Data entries

⟨

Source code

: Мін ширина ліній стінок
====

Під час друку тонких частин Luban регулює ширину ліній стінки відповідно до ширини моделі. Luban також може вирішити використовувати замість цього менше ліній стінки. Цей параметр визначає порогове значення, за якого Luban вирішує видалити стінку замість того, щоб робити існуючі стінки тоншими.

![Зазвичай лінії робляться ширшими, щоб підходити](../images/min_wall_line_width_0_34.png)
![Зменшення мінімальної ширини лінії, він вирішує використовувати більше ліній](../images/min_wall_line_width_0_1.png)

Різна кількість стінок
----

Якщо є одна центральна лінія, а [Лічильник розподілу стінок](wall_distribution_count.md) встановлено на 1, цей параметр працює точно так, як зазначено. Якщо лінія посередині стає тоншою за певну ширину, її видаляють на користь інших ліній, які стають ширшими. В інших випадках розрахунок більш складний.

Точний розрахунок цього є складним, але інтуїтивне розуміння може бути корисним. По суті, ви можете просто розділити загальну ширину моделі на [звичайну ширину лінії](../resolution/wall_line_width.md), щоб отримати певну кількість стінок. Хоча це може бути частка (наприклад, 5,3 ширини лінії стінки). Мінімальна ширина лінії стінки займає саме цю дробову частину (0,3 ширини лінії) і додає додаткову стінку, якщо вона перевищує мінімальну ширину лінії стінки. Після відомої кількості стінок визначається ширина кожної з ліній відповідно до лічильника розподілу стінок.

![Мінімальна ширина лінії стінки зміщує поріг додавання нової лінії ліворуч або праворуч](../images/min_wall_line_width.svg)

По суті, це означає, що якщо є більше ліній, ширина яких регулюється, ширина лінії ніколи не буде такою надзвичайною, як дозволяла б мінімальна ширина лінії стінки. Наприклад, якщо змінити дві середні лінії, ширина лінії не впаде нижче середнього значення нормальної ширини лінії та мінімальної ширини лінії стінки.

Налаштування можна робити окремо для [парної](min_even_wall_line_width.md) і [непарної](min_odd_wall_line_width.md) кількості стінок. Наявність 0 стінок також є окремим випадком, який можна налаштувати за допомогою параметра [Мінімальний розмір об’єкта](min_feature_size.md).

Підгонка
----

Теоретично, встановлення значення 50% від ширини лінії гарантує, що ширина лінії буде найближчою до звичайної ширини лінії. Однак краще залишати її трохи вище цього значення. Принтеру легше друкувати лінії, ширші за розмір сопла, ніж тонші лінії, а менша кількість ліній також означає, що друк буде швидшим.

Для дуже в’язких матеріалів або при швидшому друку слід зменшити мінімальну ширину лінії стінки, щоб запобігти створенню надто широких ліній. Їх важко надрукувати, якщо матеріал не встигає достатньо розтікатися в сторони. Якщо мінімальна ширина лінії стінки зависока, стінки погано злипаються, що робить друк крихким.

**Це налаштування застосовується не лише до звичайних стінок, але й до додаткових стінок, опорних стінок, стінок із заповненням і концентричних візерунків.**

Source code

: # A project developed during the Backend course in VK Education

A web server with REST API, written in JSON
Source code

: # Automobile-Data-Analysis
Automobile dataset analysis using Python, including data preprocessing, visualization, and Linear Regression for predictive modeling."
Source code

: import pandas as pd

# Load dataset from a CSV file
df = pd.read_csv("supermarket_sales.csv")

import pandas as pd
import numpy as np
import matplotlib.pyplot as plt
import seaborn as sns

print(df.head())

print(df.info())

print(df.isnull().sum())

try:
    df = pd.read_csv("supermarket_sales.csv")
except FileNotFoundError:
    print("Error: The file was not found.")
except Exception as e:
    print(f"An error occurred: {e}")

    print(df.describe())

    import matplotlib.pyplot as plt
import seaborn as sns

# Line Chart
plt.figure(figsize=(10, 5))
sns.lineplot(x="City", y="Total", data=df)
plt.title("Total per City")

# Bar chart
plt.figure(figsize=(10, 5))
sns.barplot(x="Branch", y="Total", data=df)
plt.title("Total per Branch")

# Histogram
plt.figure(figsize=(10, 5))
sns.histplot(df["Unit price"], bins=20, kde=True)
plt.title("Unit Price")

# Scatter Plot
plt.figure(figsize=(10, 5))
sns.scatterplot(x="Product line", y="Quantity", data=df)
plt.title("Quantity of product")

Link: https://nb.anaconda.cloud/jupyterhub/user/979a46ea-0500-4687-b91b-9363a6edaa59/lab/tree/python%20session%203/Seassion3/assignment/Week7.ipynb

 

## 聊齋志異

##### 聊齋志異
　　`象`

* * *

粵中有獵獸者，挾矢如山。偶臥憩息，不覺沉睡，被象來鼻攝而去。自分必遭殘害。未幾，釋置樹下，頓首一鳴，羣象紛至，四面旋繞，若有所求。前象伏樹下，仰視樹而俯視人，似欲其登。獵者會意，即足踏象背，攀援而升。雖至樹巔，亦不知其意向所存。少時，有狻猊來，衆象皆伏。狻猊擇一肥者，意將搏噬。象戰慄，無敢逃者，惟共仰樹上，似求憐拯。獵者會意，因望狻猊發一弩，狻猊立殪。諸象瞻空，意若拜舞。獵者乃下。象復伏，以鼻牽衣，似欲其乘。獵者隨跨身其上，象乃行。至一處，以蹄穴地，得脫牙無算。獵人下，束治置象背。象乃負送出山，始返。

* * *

⟩
⟨

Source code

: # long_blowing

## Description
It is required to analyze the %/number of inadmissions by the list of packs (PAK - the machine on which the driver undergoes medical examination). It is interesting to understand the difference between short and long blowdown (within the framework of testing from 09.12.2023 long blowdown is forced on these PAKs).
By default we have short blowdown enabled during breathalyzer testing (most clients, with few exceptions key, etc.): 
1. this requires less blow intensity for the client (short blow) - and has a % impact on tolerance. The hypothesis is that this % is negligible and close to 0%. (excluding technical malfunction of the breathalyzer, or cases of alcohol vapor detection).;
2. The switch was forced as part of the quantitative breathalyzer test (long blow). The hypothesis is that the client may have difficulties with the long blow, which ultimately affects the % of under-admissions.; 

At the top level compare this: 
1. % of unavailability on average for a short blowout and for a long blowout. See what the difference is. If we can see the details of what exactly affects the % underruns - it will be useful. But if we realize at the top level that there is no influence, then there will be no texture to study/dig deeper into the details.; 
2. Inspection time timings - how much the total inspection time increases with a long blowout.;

⟩

▶ _Work to be completed_
Lines holding "matplotlib": copy each one from the records above.

▶ _Output of the task_
import matplotlib.pyplot as plt
    import matplotlib.pyplot as plt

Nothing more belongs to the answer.